Le 22 février dernier, Edita Bizama, 64 ans, a enfin pu renouer avec sa fille, adoptée illégalement à sa naissance par une famille américaine en 1984. Adamary Garcia fait partie des 20 000 enfants chiliens, sous la dictature d’Augusto Pinochet, qui ont été arrachés à leur famille.
Leur ressemblance ne laisse aucun doute sur leur lien. Pourtant, il fut un temps où ce lien n’avait guère d’importance, notamment aux yeux du gouvernement militaire chilien, dirigé par Augusto Pinochet. Entre 1950 et 1990, ce sont environ 20 000 enfants chiliens qui ont été arrachés à leur famille pour être adoptés illégalement par des familles américaines.
Sous le joug du dictateur, les adoptions internationales étaient considérées comme un moyen de réduire la pauvreté infantile au Chili. En 1984, Edita Bizama avait déjà deux jeunes enfants lorsqu’elle tomba enceinte une nouvelle fois. Une assistante sociale l'encourage alors à s'en séparer en remettant en cause ses capacités à assumer financièrement un autre enfant.
Si elle refuse de céder à cette option, on ne lui a finalement laissé aucun choix. Cinq jours après avoir accouché, Edita est emmenée dans un bureau, à quelques heures de chez elle, et se retrouve forcée de remettre son bébé avant d’être renvoyée seule dans un bus vers sa ville natale.
"Ils m'ont emmenée de l'hôpital à un bureau ou un tribunal, ont pris mes coordonnées et ont emporté le bébé. Ils me l'ont pratiquement arraché des bras"

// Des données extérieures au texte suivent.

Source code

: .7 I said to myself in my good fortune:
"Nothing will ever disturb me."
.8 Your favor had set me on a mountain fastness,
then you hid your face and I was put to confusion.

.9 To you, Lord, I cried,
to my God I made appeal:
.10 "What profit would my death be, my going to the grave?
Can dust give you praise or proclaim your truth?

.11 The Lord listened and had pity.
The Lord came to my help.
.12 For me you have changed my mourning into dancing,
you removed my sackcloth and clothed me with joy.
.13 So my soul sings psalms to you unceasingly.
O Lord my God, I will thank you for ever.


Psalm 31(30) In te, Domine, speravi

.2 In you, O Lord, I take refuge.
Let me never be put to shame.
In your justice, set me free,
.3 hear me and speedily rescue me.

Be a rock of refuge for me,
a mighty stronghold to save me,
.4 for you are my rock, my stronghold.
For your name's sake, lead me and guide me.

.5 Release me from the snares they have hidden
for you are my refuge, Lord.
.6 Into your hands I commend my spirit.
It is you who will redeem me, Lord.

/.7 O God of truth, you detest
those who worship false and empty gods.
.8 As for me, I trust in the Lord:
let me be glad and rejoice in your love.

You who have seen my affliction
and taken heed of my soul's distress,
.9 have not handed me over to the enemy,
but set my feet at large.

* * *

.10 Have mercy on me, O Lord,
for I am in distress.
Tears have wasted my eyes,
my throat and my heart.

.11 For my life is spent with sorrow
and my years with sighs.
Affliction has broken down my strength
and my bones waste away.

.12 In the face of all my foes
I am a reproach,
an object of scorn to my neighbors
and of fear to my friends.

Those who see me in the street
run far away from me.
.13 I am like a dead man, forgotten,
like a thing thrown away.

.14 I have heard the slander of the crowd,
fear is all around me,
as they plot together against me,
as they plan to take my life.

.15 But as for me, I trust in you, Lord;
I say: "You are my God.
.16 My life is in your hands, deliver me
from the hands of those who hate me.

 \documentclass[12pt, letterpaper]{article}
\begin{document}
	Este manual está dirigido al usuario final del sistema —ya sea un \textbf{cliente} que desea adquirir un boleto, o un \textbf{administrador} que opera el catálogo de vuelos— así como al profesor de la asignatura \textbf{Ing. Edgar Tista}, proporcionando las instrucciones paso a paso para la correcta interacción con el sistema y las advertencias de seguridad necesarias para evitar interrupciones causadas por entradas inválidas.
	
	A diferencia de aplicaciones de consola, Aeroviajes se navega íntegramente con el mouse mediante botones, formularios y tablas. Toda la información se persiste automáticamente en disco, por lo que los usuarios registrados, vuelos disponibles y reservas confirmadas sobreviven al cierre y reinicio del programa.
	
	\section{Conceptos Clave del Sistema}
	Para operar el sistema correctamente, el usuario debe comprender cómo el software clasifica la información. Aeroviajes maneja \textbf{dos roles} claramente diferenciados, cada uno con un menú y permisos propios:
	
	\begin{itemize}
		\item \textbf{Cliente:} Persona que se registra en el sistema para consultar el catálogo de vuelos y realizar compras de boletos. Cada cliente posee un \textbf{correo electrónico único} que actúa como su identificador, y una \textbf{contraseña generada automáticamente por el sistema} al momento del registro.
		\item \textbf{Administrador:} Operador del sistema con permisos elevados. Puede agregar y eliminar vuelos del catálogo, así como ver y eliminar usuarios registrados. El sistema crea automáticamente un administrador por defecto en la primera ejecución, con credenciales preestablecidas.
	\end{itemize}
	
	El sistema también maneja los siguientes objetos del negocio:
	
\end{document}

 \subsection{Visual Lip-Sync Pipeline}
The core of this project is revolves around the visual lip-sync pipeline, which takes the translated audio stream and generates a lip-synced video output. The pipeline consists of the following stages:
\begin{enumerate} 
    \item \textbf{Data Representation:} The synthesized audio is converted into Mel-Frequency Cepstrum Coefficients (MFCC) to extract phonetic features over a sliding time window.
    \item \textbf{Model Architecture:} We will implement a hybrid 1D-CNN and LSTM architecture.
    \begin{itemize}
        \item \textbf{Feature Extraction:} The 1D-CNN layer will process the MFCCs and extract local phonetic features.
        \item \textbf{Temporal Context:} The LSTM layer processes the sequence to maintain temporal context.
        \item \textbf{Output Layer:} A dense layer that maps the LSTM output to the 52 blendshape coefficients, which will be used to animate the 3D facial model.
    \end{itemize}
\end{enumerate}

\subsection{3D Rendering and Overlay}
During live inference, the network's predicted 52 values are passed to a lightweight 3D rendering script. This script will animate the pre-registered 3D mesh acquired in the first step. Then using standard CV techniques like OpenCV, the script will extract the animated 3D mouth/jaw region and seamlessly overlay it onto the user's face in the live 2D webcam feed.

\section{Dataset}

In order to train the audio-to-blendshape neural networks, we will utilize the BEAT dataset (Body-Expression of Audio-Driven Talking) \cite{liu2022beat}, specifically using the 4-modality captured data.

Une ONG créée pour reconnecter les familles
Edita ne reverra plus sa fille, cachant même cet enlèvement à la plupart de sa famille pendant des décennies. Puis, il a suffi qu’une histoire similaire résonne pour lui donner de l’espoir. Elle entend parler de l’histoire de Tyler Graf, un pompier texan qui a découvert avoir été enlevé pendant qu’il était bébé au Chili. Les bébés étaient confiés à des étrangers prêts à payer jusqu'à 40 000 dollars (environ 38 000 euros) pour une adoption présentée comme légale.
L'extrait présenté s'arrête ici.